@JUDGMENTTAG-ORDER
1. This Letters Patent Appeal filed under Clause 15 of the Letters Patent, is directed against the judgment and decree of a learned single Judge of
this Court dated 20.04.1992, confirming the judgment and decree of the Subordinate Judge, Erode in O.S. No. 115 of 1976.
2. The plaintiff, who lost before the trial Court and also before the learned single Judge of this Court, has filed the suit for recovery of Rs. 32,644
with interest and for costs, against the 1st defendant personally and against the joint family assets in the hands of the defendants.
3. According to the appellant, the 1st respondent executed Ex. A.1 promissory note for Rs. 15,000 in favour of one Ranganayagi, wife of S.
Ganapathi of B.P. Agraharam Village, Erode Taluk on 1.09.1970, promising to repay the said sum either to the said Ranganayagi or her order on
demand with interest at 21.60 per cent per annum and that the 1st defendant has paid a sum of Rs. 500 towards interest on 7.04.1973 and made
an endorsement to that effect on the back of the promissory note and thereafter did not pay the balance amount due on the said promissory note.
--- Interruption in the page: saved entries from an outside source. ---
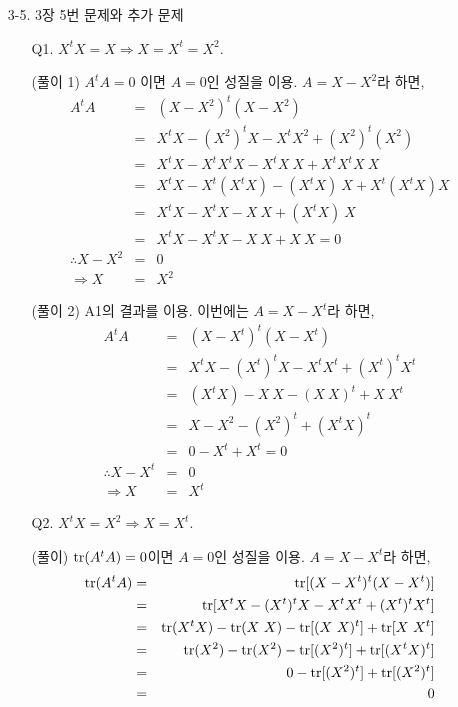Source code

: \documentclass[fleqn, a4paper]{article}\usepackage[]{graphicx}\usepackage[]{color}
\begin{document}
\begin{enumerate}
\item[3-5.] 3장 5번 문제와 추가 문제 
\begin{enumerate}
\item[Q1.] $X^tX = X\Rightarrow X = X^t = X^2$.
\item[(풀이 1)] $A^tA = 0$ 이면 $A = 0$인 성질을 이용. $A=X-X^2$라 하면,
\begin{eqnarray*}
A^tA&=&(X-X^2)^t(X-X^2)\\
      &=&X^tX-(X^2)^tX - X^tX^2 + (X^2)^t(X^2)\\
      &=&X^tX-X^tX^tX-X^tX\ X + X^tX^tX\ X\\
      &=&X^tX-X^t(X^tX)-(X^tX)\ X + X^t(X^tX)X\\
      &=&X^tX-X^tX-X\ X + (X^tX)\ X\\
      &=&X^tX-X^tX-X\ X + X\ X = 0\\
      \therefore X-X^2&=&0\\
      \Rightarrow X&=&X^2 
\end{eqnarray*}
\item[(풀이 2)] A1의 결과를 이용. 이번에는 $A=X-X^t$라 하면,
\begin{eqnarray*}
A^tA &=&(X-X^t)^t(X-X^t)\\ 
      &=&X^tX-(X^t)^tX - X^tX^t + (X^t)^tX^t\\
      &=&(X^tX)-X\ X - (X\ X)^t + X\ X^t\\
      &=&X-X^2-(X^2)^t + (X^tX)^t\\
      &=&0-X^t + X^t = 0\\
      \therefore X-X^t&=&0\\
      \Rightarrow X&=&X^t 
\end{eqnarray*}
\item[Q2.] $X^tX = X^2\Rightarrow X = X^t$.
\item[(풀이)] ${\rm tr}(A^tA)=0$이면 $A=0$인 성질을 이용. $A=X-X^t$라 하면,
\begin{eqnarray*}
{\rm tr}(A^tA)&=&{\rm tr}[(X-X^t)^t(X-X^t)]\\ 
      &=&{\rm tr}[X^tX-(X^t)^tX - X^tX^t + (X^t)^tX^t]\\
      &=&{\rm tr}(X^tX)-{\rm tr}(X\ X) - {\rm tr}[(X\ X)^t] + {\rm tr}[X\ X^t]\\
      &=&{\rm tr}(X^2)-{\rm tr}(X^2)-{\rm tr}[(X^2)^t] + {\rm tr}[(X^tX)^t]\\
      &=&0-{\rm tr}[(X^2)^t] + {\rm tr}[(X^2)^t]\\
      &=&0\\

\end{eqnarray*}
\end{enumerate}
\end{enumerate}
\end{document}
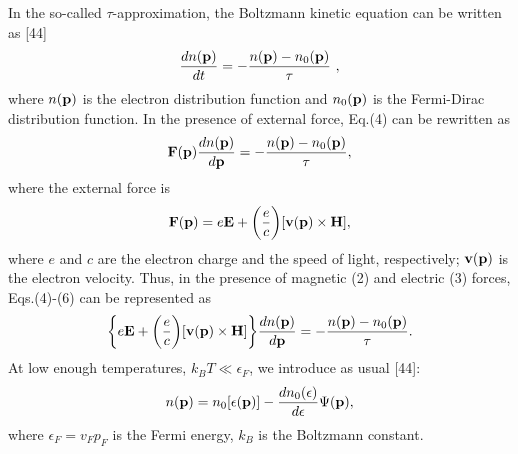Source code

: \documentclass[prl,aps,showpacs,twocolumn,floatfix]{revtex4}
\begin{document}
In the so-called $\tau$-approximation, the Boltzmann kinetic
equation can be written as [44]
\begin{equation}
\frac{d n({\bf p})}{dt}= - \frac{n({\bf p})-n_0({\bf p})}{\tau} \
,
\end{equation}
where $n({\bf p})$ is the electron distribution function and
$n_0({\bf p})$ is the Fermi-Dirac distribution function. In the
presence of external force, Eq.(4) can be rewritten as
\begin{equation}
{\bf F}({\bf p}) \frac{d n({\bf p})}{d {\bf p}} = - \frac{n({\bf
p})-n_0({\bf p})}{\tau},
\end{equation}
where the external force is
\begin{equation}
{\bf F}({\bf p}) =  e {\bf E}+\biggl( \frac{e}{c} \biggl) [{\bf
v(p)} \times {\bf H}],
\end{equation}
where $e$ and $c$ are the electron charge and the speed of light,
respectively; ${\bf v(p)}$ is the electron velocity. Thus, in the
presence of magnetic (2) and electric (3) forces, Eqs.(4)-(6) can
be represented as
\begin{equation}
\biggl\{ e{\bf E} + \biggl( \frac{e}{c} \biggl) [{\bf v(p)} \times
{\bf H}] \biggl\} \frac{d n({\bf p})}{d {\bf p}} = - \frac{n({\bf
p})-n_0({\bf p})}{\tau}.
\end{equation}
At low enough temperatures, $k_B T \ll \epsilon_F$, we introduce
as usual [44]:
\begin{equation}
n({\bf p})=n_0[\epsilon({\bf p})] - \frac{d n_0(\epsilon)}{d
\epsilon}\Psi ({\bf p}),
\end{equation}
where $\epsilon_F =v_F p_F$ is the Fermi energy, $k_B$ is the
Boltzmann constant.
\end{document}
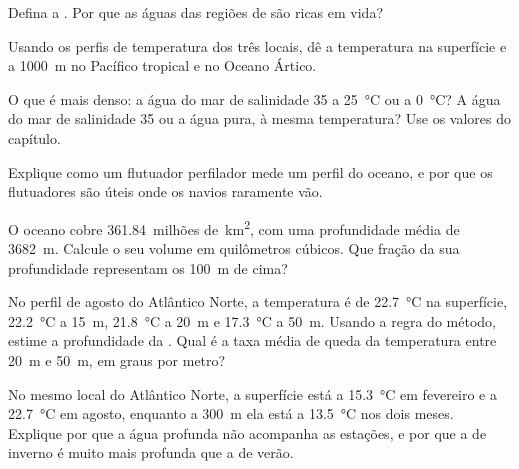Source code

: \begin{exercise}[$\star$]\label{exo:g10:layered-ocean:2}
Defina a . Por que as águas das regiões de  são ricas
em vida?
\end{exercise}

\begin{exercise}[$\star$]\label{exo:g10:layered-ocean:3}
Usando os perfis de temperatura dos três locais, dê a temperatura na
superfície e a \qty{1000}{m} no Pacífico tropical e no Oceano Ártico.
\end{exercise}

\begin{exercise}[$\star$]\label{exo:g10:layered-ocean:4}
O que é mais denso: a água do mar de salinidade 35 a \qty{25}{\degreeCelsius}
ou a \qty{0}{\degreeCelsius}? A água do mar de salinidade 35 ou a água pura,
à mesma temperatura? Use os valores do capítulo.
\end{exercise}

\begin{exercise}[$\star$]\label{exo:g10:layered-ocean:5}
Explique como um flutuador perfilador mede um perfil do oceano, e por que os
flutuadores são úteis onde os navios raramente vão.
\end{exercise}

\begin{exercise}[$\star\star$]\label{exo:g10:layered-ocean:6}
O oceano cobre \num{361.84}~milhões de~\unit{km^2}, com uma profundidade
média de \qty{3682}{m}. Calcule o seu volume em quilômetros cúbicos. Que
fração da sua profundidade representam os \qty{100}{m} de cima?
\end{exercise}

\begin{exercise}[$\star\star$]\label{exo:g10:layered-ocean:7}
No perfil de agosto do Atlântico Norte, a temperatura é de
\qty{22.7}{\degreeCelsius} na superfície, \qty{22.2}{\degreeCelsius} a
\qty{15}{m}, \qty{21.8}{\degreeCelsius} a \qty{20}{m} e
\qty{17.3}{\degreeCelsius} a \qty{50}{m}. Usando a regra do método, estime
a profundidade da . Qual é a taxa média de queda da
temperatura entre \qty{20}{m} e \qty{50}{m}, em graus por metro?
\end{exercise}

\begin{exercise}[$\star\star$]\label{exo:g10:layered-ocean:8}
No mesmo local do Atlântico Norte, a superfície está a
\qty{15.3}{\degreeCelsius} em fevereiro e a \qty{22.7}{\degreeCelsius} em
agosto, enquanto a \qty{300}{m} ela está a \qty{13.5}{\degreeCelsius} nos
dois meses. Explique por que a água profunda não acompanha as estações, e
por que a  de inverno é muito mais profunda que a de verão.
\end{exercise}

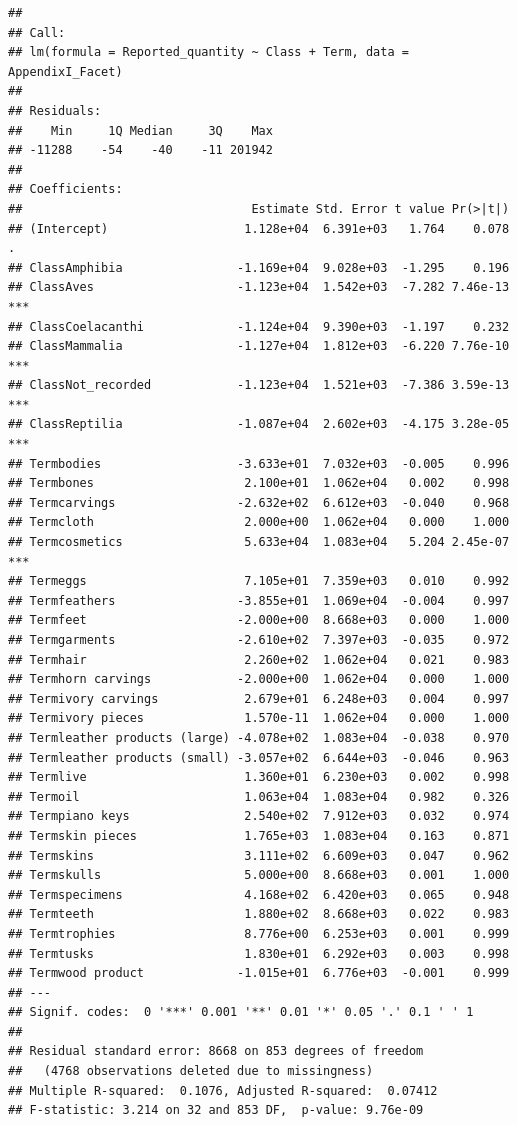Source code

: \documentclass[
  12pt,
]{article}
\begin{document}
\begin{verbatim}
## 
## Call:
## lm(formula = Reported_quantity ~ Class + Term, data = AppendixI_Facet)
## 
## Residuals:
##    Min     1Q Median     3Q    Max 
## -11288    -54    -40    -11 201942 
## 
## Coefficients:
##                                Estimate Std. Error t value Pr(>|t|)    
## (Intercept)                   1.128e+04  6.391e+03   1.764    0.078 .  
## ClassAmphibia                -1.169e+04  9.028e+03  -1.295    0.196    
## ClassAves                    -1.123e+04  1.542e+03  -7.282 7.46e-13 ***
## ClassCoelacanthi             -1.124e+04  9.390e+03  -1.197    0.232    
## ClassMammalia                -1.127e+04  1.812e+03  -6.220 7.76e-10 ***
## ClassNot_recorded            -1.123e+04  1.521e+03  -7.386 3.59e-13 ***
## ClassReptilia                -1.087e+04  2.602e+03  -4.175 3.28e-05 ***
## Termbodies                   -3.633e+01  7.032e+03  -0.005    0.996    
## Termbones                     2.100e+01  1.062e+04   0.002    0.998    
## Termcarvings                 -2.632e+02  6.612e+03  -0.040    0.968    
## Termcloth                     2.000e+00  1.062e+04   0.000    1.000    
## Termcosmetics                 5.633e+04  1.083e+04   5.204 2.45e-07 ***
## Termeggs                      7.105e+01  7.359e+03   0.010    0.992    
## Termfeathers                 -3.855e+01  1.069e+04  -0.004    0.997    
## Termfeet                     -2.000e+00  8.668e+03   0.000    1.000    
## Termgarments                 -2.610e+02  7.397e+03  -0.035    0.972    
## Termhair                      2.260e+02  1.062e+04   0.021    0.983    
## Termhorn carvings            -2.000e+00  1.062e+04   0.000    1.000    
## Termivory carvings            2.679e+01  6.248e+03   0.004    0.997    
## Termivory pieces              1.570e-11  1.062e+04   0.000    1.000    
## Termleather products (large) -4.078e+02  1.083e+04  -0.038    0.970    
## Termleather products (small) -3.057e+02  6.644e+03  -0.046    0.963    
## Termlive                      1.360e+01  6.230e+03   0.002    0.998    
## Termoil                       1.063e+04  1.083e+04   0.982    0.326    
## Termpiano keys                2.540e+02  7.912e+03   0.032    0.974    
## Termskin pieces               1.765e+03  1.083e+04   0.163    0.871    
## Termskins                     3.111e+02  6.609e+03   0.047    0.962    
## Termskulls                    5.000e+00  8.668e+03   0.001    1.000    
## Termspecimens                 4.168e+02  6.420e+03   0.065    0.948    
## Termteeth                     1.880e+02  8.668e+03   0.022    0.983    
## Termtrophies                  8.776e+00  6.253e+03   0.001    0.999    
## Termtusks                     1.830e+01  6.292e+03   0.003    0.998    
## Termwood product             -1.015e+01  6.776e+03  -0.001    0.999    
## ---
## Signif. codes:  0 '***' 0.001 '**' 0.01 '*' 0.05 '.' 0.1 ' ' 1
## 
## Residual standard error: 8668 on 853 degrees of freedom
##   (4768 observations deleted due to missingness)
## Multiple R-squared:  0.1076, Adjusted R-squared:  0.07412 
## F-statistic: 3.214 on 32 and 853 DF,  p-value: 9.76e-09
\end{verbatim}
\end{document}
According to the appellant/plaintiff, respondents 1 and 2 constitute members of an undivided Hindu coparcenary and the 3rd respondent is the
female member of the family, that the family possessed of ancestral properties, which are enjoyed in common, that the suit debt was borrowed by
the 1st respondent for the joint family and the respondents 2 and 3 have enjoyed the benefits of the borrowed amount, that they being members of
the joint family, are also liable to discharge the debt from and out of the assets of the joint family and that since the amount has not been paid, the
suit has been laid for the recovery of the same.
4. The suit was resisted by the respondents, contending that the respondents have not received any amount from the said Ranganayagi, that no
consideration was passed under the suit promissory note and that the 1st respondent was borrowing amounts as hand loans for his business from
S. Ganapathi, the husband of the said Ranganayagi and that for the due repayment of those hand loans, the said Ganapathi had obtained the 1st
defendants signature in two blank promissory notes and also two signatures on the back of those two promissory notes. It is also their further case
that the said Ganapathi has filled up one such promissory note and used the same for the present suit and that when the transactions between the
1st defendant and the said Ganapathi were over, the said Ganapathi evaded to return the said promissory notes. Thus, it is contended that no
consideration has passed under the suit promissory note. It is also contended that the signature on the back of the blank promissory note has been
utilised for the endorsement of payment of Rs. 500 on 7.4.1973. It is also contended that it is false to allege that the defendants 1 and 2 constitute
members of an undivided Hindu coparcenary and that the defendants are not liable to repay any amount under the suit promissory note. It is also
contended that Ranganayagi had no sufficient funds to advance such a huge amount. They also denied that the plaintiff got assignment of the suit
promissory note from the said Ranganayagi for proper and valuable consideration.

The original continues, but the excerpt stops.